[Stored data entries]
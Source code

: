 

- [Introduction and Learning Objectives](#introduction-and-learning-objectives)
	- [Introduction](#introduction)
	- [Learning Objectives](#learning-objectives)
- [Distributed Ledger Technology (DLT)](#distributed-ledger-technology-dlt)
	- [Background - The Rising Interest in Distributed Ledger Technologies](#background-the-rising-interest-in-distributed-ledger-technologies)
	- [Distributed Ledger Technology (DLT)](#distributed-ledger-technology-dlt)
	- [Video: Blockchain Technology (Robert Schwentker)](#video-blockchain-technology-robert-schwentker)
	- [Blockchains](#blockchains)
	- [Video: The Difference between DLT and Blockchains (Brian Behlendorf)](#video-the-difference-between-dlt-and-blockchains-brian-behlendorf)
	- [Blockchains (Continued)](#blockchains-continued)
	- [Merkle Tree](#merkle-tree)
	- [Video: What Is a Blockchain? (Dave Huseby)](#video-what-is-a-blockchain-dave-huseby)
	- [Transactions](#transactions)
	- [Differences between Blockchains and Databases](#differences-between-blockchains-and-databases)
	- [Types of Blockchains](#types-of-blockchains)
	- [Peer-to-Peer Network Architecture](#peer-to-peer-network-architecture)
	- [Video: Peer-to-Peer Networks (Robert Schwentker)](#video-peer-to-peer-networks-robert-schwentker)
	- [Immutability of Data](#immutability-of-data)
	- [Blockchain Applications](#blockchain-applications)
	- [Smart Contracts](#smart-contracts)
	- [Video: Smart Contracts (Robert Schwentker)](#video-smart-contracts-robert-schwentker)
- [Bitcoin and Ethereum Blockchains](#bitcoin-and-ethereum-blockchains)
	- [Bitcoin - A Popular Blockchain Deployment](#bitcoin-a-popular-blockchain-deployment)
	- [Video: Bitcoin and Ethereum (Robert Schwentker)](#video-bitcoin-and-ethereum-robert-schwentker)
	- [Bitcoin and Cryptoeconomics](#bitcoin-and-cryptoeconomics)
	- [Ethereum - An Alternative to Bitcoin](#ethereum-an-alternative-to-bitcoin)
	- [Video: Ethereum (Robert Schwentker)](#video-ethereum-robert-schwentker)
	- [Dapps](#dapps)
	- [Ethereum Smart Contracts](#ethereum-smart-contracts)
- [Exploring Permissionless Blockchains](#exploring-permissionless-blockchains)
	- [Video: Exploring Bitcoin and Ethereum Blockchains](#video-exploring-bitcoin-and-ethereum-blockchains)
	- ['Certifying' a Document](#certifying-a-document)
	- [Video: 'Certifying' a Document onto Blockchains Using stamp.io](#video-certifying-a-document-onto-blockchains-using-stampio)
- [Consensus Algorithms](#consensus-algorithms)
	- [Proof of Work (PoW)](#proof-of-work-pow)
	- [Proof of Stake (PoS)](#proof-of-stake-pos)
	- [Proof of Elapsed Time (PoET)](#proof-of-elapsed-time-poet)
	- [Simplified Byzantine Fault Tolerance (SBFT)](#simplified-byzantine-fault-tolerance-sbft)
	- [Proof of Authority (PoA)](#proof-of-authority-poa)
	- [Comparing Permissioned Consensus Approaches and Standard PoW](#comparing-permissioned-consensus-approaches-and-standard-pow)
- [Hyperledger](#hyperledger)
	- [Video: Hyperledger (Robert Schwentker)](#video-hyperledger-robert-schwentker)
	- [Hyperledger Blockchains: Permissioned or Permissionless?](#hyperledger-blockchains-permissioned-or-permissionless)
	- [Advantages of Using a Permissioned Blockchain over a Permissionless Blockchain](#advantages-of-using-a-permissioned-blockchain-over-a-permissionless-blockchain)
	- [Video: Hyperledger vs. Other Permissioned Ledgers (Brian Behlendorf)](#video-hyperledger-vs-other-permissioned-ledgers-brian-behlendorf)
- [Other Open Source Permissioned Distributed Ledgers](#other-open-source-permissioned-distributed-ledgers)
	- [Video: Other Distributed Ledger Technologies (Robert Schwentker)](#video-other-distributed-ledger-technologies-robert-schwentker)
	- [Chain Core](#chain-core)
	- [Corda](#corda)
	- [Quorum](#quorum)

### The problem
Repeat the data precisely, line by line.

### Response area
Source code

: 

- [Introduction and Learning Objectives](#introduction-and-learning-objectives)
	- [Introduction](#introduction)
	- [Learning Objectives](#learning-objectives)
- [Distributed Ledger Technology (DLT)](#distributed-ledger-technology-dlt)
	- [Background - The Rising Interest in Distributed Ledger Technologies](#background-the-rising-interest-in-distributed-ledger-technologies)
	- [Distributed Ledger Technology (DLT)](#distributed-ledger-technology-dlt)
	- [Video: Blockchain Technology (Robert Schwentker)](#video-blockchain-technology-robert-schwentker)
	- [Blockchains](#blockchains)
	- [Video: The Difference between DLT and Blockchains (Brian Behlendorf)](#video-the-difference-between-dlt-and-blockchains-brian-behlendorf)
	- [Blockchains (Continued)](#blockchains-continued)
	- [Merkle Tree](#merkle-tree)
	- [Video: What Is a Blockchain? (Dave Huseby)](#video-what-is-a-blockchain-dave-huseby)
	- [Transactions](#transactions)
	- [Differences between Blockchains and Databases](#differences-between-blockchains-and-databases)
	- [Types of Blockchains](#types-of-blockchains)
	- [Peer-to-Peer Network Architecture](#peer-to-peer-network-architecture)
	- [Video: Peer-to-Peer Networks (Robert Schwentker)](#video-peer-to-peer-networks-robert-schwentker)
	- [Immutability of Data](#immutability-of-data)
	- [Blockchain Applications](#blockchain-applications)
	- [Smart Contracts](#smart-contracts)
	- [Video: Smart Contracts (Robert Schwentker)](#video-smart-contracts-robert-schwentker)
- [Bitcoin and Ethereum Blockchains](#bitcoin-and-ethereum-blockchains)
	- [Bitcoin - A Popular Blockchain Deployment](#bitcoin-a-popular-blockchain-deployment)
	- [Video: Bitcoin and Ethereum (Robert Schwentker)](#video-bitcoin-and-ethereum-robert-schwentker)
	- [Bitcoin and Cryptoeconomics](#bitcoin-and-cryptoeconomics)
	- [Ethereum - An Alternative to Bitcoin](#ethereum-an-alternative-to-bitcoin)
	- [Video: Ethereum (Robert Schwentker)](#video-ethereum-robert-schwentker)
	- [Dapps](#dapps)
	- [Ethereum Smart Contracts](#ethereum-smart-contracts)
- [Exploring Permissionless Blockchains](#exploring-permissionless-blockchains)
	- [Video: Exploring Bitcoin and Ethereum Blockchains](#video-exploring-bitcoin-and-ethereum-blockchains)
	- ['Certifying' a Document](#certifying-a-document)
	- [Video: 'Certifying' a Document onto Blockchains Using stamp.io](#video-certifying-a-document-onto-blockchains-using-stampio)
- [Consensus Algorithms](#consensus-algorithms)
	- [Proof of Work (PoW)](#proof-of-work-pow)
	- [Proof of Stake (PoS)](#proof-of-stake-pos)
	- [Proof of Elapsed Time (PoET)](#proof-of-elapsed-time-poet)
	- [Simplified Byzantine Fault Tolerance (SBFT)](#simplified-byzantine-fault-tolerance-sbft)
	- [Proof of Authority (PoA)](#proof-of-authority-poa)
	- [Comparing Permissioned Consensus Approaches and Standard PoW](#comparing-permissioned-consensus-approaches-and-standard-pow)
- [Hyperledger](#hyperledger)
	- [Video: Hyperledger (Robert Schwentker)](#video-hyperledger-robert-schwentker)
	- [Hyperledger Blockchains: Permissioned or Permissionless?](#hyperledger-blockchains-permissioned-or-permissionless)
	- [Advantages of Using a Permissioned Blockchain over a Permissionless Blockchain](#advantages-of-using-a-permissioned-blockchain-over-a-permissionless-blockchain)
	- [Video: Hyperledger vs. Other Permissioned Ledgers (Brian Behlendorf)](#video-hyperledger-vs-other-permissioned-ledgers-brian-behlendorf)
- [Other Open Source Permissioned Distributed Ledgers](#other-open-source-permissioned-distributed-ledgers)
	- [Video: Other Distributed Ledger Technologies (Robert Schwentker)](#video-other-distributed-ledger-technologies-robert-schwentker)
	- [Chain Core](#chain-core)
	- [Corda](#corda)
	- [Quorum](#quorum)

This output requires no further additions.